Cartoon carnage and humiliating pain are essential elements of the Home Alone experience—but the latest instalment lacks visual wit and a satisfying storyline, writes Luke Buckmaster.

Don’t expect to see scoundrel goons receive violent comeuppance in the new Home Alone movie—the antagonists are a dorky married couple who have more in common with Ned Flanders than Joe Pesci. In Dan Mazer’s reboot there are no criminals; no goons we long to see hit with a swinging can of paint right in the kisser. Where’s the fun in that?!

A large part of the success of the first two Macaulay Culkin movies was Pesci and Daniel Stern’s deliciously cartoonish performances as Beagle Boys-like birdbrains doomed to suffer very painful humiliations. By contrast, the Home Sweet Home Alone screenwriters (Mikey Day and Street Seidell) emphasise that Jeff (Rob Delaney) and Pam (Ellie Kemper) are not fiends looking to make a score but in fact gosh-darn decent Americans, who don’t wish harm upon the protagonist Max (Archie Yates) but merely intend to reclaim an expensive vintage doll they believe he stole.

At one point the pair attend a nursing home to perform a rendition of Rudolph the Red Nosed Reindeer in a community band comprised only of people playing the triangle (not sure what to call this—a triangle band?). At another, Jeff hits a snowman then immediately apologizes to the inanimate sculpture—as if the filmmakers were worried that, if allowing this rambunctious behaviour to go unchecked, they would incite a wave of children to menace the streets and wage war on Frosty and his friends.

All this, in terms of channeling the comic menace of the first two Home Alone movies, is of course an absolute bloody disgrace. We’re supposed to want the home invading adults to cop it sweet, not to gather around a Christmas tree and exchange pleasantries. In the originals, poor Pesci and Stern suffer the following ignominies, as well as many more, and we wouldn’t want it any other way: a blowtorch to the head; a falling iron to the head; a long nail deeply inserted into the foot; severe burns inflicted from a scorchingly hot door handle; and several items delivering right to the kisser including the aforementioned paint bucket.
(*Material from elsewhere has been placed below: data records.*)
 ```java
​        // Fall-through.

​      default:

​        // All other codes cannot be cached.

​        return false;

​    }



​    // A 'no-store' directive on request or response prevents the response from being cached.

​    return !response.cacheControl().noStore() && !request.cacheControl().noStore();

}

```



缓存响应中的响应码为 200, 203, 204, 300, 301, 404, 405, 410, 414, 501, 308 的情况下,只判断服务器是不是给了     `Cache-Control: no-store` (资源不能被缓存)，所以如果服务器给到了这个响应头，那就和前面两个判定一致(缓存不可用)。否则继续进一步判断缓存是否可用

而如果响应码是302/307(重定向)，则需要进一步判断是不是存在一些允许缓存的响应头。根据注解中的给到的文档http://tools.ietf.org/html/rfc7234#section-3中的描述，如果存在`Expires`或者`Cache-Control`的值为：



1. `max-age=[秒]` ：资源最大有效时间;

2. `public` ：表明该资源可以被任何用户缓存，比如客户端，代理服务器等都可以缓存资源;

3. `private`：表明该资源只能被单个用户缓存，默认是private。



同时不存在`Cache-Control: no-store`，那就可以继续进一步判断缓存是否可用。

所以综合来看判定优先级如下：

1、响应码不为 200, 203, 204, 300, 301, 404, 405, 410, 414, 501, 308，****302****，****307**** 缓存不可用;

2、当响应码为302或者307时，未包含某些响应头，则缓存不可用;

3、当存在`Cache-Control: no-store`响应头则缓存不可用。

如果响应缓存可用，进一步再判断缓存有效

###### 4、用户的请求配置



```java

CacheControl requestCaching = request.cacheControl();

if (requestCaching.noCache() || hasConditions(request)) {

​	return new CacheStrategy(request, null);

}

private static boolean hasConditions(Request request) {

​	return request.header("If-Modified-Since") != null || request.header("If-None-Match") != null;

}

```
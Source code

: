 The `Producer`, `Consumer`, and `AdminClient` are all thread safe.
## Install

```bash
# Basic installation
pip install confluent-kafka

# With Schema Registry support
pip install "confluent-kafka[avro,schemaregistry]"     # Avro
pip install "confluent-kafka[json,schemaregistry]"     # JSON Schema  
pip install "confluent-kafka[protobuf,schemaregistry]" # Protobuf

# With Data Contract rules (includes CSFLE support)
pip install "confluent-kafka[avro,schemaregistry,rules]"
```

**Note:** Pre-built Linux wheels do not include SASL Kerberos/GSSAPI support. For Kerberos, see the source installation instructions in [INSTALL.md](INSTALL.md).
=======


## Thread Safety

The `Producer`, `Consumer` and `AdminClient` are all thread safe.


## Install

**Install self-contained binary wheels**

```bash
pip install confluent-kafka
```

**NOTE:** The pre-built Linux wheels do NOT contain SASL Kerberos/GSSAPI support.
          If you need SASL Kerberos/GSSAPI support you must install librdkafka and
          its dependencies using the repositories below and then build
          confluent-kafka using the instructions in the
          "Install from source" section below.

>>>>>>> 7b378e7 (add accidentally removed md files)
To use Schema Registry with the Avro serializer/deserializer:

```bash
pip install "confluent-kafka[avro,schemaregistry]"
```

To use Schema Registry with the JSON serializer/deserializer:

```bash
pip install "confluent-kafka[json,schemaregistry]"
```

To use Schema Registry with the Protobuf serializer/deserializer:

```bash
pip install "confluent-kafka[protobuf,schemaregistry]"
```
The first sequel, Lost in New York, was also brutally OTT, similarly countering the yuletide season’s sickly sentiment with grisly carnage and schadenfreude: a nail gun in the face here, some full-blown skeleton-frying electrocution there. More than merely satisfying the sadist in all of us, these moments visually literalised cartoon violence, bringing to exquisite life the horror experienced by characters such as Wile E. Coyote, whose pain could no longer be sanctioned in the safe universe of ba-deep ba-deep that’s all folks.

Like in the recent Jumanji remakes, all the menace of the original Home Alone movies has been sucked away to cater for a time of heightened sensitivity. These days even Peter Rabbit slapstick scenes can fuel online outcry, in relation to perceived offenses described in words—like “irresponsible allergy bullying”—that would have mystified people back in the 90s.

A lighter, more PC approach might not have been a vibe-killer in Home Sweet Home Alone if Mazer had delivered on other fronts—for instance with visual wit or a satisfying storyline. To his credit the film is decently paced, building up to the anticipated finale involving the boobytrapped house. But there is a disconnect between the cleverness of Max’s home defense strategies and the film’s execution of them; the latter fall mostly flat—nothing compared to the grisy tomfoolery of the Culkin era.

One prank, despite being totally implausible, at least attempts to contemporise the plot, with Max knocking Jeff out and attaching a VR headset to him. When he comes to, Jeff is shocked to discover himself on a virtual mountain precipice, then, when attempting to bridge a divide, jumps straight into a wall. This is just a narrativised version of YouTube videos, less funny because it’s laboured. The whole production in fact is laboured: a film that self-consciously milks the format, but never in a way that plays with the audience or subverts expectations.